I've seen Grady pups at 5 mo old that werent worth a nickel but were damn nice dogs a year later.
Ive been training one that is just over2 now, not a great dog but a good one.


----------



## Loran Marmes (JR) (Jan 19, 2013)

Lot of answers could come your way, there are lots of up and comers that are just starting to be bred and pups are too young to know, one that comes to mind in that catergory is B Bumble, top producers that i see a lot of are Grady, Shaq, Chopper, Carbon, Meryln, Cosmo is still in the mix, Patton i would say is in there too, Ali is throwing some nice young dogs also, Slider, Cant forget about Auggie either(sire of bullet)


----------



## windwalkers swan song (Oct 25, 2008)

Would have loved to be around for that $200.00 pup some don't have patience and some just don't know how to train, and apparently money to throw away. I've seen the two guys that help with my dogs rehabilitate some to you couldn't tell, hats off to Scott and Dave for their patience and love of the dog. Owner of a Grady female he definitely takes my vote!! There are a tremendous amount of dogs out there it's what makes the game fun. Have a great bunch of pups out there out of FC AFC Mickey and my Grady girl pi?? cutt'n thoroughbreds can't wait to see. He's definitely an up and coming, watch and see GO Mickey!!


----------



## Granddaddy (Mar 5, 2005)

Where the pups go (the owner & the trainer) has a lot to do with how the stud is perceived. Pups from leading FT performance dogs go to high level FT homes & get exposure to top level pros. My point gets to the perennial topic of whether a dog is more a product of the breeding or the training. There is the perception that certain studs are among the top producers but they might be mean & produce mean/antisocial pups. Others might be producing a large percentage of soft pups among their progeny. You need to look a little deeper than just the top pups produced by a stud. You might find a top producer is also producing a lot of pups with undesirable traits.


----------



## Twin Willows Labs (Feb 4, 2014)

JKOttman said:


> Someone told me the above link isn't working, so here it is again.
> 
> 2001 - present
> FT sires: http://www.retrieverresults.com/rr/Rank/Rank?RT=SS
> ...


Not to hijack, but how many of these boys, besides Pirate obviously, throw those cute little brown dogs we all love so much?


----------



## Hunt'EmUp (Sep 30, 2010)

Twin Willows Labs said:


> Not to hijack, but how many of these boys, besides Pirate obviously, throw those cute little brown dogs we all love so much?
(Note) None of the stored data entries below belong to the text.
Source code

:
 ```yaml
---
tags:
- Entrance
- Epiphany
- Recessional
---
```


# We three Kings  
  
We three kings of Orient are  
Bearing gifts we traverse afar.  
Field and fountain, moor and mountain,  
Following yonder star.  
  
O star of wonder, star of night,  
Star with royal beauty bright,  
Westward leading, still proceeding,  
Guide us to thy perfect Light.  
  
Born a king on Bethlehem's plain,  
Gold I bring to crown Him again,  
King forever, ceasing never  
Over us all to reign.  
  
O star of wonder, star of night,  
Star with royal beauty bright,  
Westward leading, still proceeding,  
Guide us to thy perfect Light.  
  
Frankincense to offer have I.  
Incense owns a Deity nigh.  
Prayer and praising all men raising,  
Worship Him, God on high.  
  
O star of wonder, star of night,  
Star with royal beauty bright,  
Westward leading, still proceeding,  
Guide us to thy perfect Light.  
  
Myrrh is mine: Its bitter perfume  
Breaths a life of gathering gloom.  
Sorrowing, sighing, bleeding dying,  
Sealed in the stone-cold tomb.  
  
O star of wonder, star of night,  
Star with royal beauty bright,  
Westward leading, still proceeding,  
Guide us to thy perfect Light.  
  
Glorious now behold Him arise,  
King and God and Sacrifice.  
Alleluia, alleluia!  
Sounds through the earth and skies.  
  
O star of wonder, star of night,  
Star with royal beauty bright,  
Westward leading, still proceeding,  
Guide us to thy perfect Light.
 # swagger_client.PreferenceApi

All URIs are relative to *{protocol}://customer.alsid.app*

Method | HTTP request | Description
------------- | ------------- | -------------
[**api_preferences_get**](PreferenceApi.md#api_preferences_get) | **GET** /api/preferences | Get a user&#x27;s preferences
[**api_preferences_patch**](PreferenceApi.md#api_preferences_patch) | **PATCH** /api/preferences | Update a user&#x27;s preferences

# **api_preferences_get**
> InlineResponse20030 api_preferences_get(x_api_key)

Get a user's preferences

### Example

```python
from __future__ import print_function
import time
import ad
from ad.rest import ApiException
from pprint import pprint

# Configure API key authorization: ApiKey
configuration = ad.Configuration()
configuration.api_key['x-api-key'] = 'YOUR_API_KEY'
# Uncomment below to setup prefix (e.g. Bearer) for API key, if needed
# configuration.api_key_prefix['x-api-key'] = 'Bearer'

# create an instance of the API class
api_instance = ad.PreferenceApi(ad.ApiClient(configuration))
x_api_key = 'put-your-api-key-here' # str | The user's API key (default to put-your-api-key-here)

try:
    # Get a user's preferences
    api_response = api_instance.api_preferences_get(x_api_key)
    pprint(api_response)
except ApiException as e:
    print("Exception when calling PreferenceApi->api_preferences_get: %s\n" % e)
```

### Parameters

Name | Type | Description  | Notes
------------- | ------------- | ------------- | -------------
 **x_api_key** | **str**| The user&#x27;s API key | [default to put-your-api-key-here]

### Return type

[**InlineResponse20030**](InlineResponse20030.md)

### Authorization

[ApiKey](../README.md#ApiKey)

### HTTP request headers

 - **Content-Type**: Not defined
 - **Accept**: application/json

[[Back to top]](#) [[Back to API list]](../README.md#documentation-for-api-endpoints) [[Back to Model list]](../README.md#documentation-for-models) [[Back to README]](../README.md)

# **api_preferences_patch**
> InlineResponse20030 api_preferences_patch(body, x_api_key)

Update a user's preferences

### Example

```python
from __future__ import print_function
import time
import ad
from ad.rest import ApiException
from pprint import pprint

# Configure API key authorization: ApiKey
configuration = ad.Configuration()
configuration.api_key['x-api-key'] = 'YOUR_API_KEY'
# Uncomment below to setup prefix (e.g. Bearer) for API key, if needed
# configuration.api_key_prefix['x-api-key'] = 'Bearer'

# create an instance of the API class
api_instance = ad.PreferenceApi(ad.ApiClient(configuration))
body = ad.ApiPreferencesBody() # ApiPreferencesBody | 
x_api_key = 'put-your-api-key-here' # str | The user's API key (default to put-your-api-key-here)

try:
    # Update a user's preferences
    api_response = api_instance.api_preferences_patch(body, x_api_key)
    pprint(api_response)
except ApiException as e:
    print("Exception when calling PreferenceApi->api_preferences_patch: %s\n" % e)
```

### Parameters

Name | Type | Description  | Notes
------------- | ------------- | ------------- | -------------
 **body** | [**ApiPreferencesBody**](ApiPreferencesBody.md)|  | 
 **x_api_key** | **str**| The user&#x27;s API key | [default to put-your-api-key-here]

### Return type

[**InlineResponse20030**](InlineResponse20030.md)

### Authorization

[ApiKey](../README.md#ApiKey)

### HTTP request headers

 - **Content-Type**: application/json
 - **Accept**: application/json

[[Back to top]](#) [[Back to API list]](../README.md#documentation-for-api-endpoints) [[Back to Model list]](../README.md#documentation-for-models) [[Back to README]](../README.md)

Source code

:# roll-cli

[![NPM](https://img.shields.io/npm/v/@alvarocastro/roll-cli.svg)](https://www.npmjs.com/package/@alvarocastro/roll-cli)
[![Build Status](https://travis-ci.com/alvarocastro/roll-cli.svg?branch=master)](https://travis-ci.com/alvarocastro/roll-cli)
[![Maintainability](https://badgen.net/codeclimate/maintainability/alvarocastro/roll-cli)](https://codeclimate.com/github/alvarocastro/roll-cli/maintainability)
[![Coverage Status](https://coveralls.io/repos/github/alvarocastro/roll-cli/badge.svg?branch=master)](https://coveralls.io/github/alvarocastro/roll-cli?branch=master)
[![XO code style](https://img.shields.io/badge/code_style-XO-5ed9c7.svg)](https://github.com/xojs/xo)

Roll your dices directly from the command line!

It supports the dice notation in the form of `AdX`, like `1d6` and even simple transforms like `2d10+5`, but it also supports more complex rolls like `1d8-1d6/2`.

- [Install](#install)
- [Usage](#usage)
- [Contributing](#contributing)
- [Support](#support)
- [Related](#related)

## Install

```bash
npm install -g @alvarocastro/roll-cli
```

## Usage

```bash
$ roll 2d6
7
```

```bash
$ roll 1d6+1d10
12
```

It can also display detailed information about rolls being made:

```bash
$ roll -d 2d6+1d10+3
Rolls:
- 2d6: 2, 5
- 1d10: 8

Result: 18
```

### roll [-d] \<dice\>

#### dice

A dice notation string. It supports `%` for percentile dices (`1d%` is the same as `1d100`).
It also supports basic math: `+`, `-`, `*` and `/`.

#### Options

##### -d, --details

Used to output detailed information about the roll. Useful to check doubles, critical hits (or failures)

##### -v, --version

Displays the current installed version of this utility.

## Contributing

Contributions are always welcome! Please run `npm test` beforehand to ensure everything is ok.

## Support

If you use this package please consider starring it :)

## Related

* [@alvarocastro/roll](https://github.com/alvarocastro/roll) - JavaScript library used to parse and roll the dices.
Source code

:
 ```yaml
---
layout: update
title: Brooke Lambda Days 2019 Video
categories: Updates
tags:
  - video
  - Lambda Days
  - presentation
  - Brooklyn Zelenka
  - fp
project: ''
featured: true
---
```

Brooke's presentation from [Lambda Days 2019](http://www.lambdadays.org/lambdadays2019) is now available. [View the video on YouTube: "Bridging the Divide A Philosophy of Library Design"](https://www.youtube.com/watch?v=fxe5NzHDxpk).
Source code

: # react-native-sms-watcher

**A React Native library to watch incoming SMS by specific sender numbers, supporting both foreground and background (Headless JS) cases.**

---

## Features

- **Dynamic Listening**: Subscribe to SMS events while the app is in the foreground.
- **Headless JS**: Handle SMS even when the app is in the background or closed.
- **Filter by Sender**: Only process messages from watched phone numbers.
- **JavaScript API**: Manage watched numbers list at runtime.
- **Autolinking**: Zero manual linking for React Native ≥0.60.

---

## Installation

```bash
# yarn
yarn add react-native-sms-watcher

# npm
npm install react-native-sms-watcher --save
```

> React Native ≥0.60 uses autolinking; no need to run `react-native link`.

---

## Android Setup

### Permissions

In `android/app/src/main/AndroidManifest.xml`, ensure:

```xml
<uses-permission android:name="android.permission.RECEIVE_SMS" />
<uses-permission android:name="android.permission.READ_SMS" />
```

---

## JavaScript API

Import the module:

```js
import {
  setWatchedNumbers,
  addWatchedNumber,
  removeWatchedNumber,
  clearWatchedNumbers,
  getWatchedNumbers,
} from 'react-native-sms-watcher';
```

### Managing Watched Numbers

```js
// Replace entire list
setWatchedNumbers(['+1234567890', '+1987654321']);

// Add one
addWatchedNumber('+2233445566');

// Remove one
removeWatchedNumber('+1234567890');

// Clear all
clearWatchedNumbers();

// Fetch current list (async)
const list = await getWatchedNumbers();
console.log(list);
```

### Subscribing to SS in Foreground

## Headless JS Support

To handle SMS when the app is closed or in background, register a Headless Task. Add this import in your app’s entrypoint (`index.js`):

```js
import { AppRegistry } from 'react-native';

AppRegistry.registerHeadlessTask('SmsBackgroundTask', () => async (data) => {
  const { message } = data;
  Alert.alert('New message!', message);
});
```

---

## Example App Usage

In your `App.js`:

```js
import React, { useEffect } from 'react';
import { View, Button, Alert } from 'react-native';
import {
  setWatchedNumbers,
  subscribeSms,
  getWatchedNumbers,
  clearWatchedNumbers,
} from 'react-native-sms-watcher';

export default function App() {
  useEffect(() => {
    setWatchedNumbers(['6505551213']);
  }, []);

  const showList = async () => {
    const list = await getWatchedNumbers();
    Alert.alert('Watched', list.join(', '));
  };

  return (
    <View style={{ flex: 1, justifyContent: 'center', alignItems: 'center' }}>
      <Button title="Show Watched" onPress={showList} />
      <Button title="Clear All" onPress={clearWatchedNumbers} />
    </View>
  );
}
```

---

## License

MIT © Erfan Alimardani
I believe pirate was a top sire a few years ago, because he was FC-AFC black (didn't carry the stigmata of actually being brown ), but he could throw chocolate (positive for those looking for that), he also was EIC/CNM clear. Don't seem to be many performance studs that throw color, and are clear/clear many are EIC carriers, so I doubt very few will ever get the distinction of being top producers, just based on the small amount of breedings they are involved in. But if you like little brown dogs, might as well track the sire of those dogs. (Roux) he's in the top 10 of HRC sires this year, and has many offspring with FT points and wins, considering the limited breeding he has had. Drake was lost too soon, limited quantity = limited breedings, but also throws nice pups. Still both dogs have the stipulation of being chocolate, which will limit breeding. If you wanted to have a top producing dog, the ability to throw talent is of course paramount, but being black, clear/clear and also throwing color, opens up many further opportunities.


----------



## Capt_hooks (Jan 5, 2014)

Man I missed the rule about posting something negative about Grady pups. I am sure its just a handfull of pups to all the good ones he has thrown, but if someone is going to get one it would be me. As far as my Grady dog I still have him and he is almost 2, still hope one day he will wake up and get motivated.


----------



## DRAKEHAVEN (Jan 14, 2005)

Seriously......


----------



## Mike W. (Apr 22, 2008)

I am amazed that more people aren't going to Ford. The number of titled dogs relative to the # of his progeny is stupid good.


----------



## 2tall (Oct 11, 2006)

Mike W. said:


> I am amazed that more people aren't going to Ford. The number of titled dogs relative to the # of his progeny is stupid good.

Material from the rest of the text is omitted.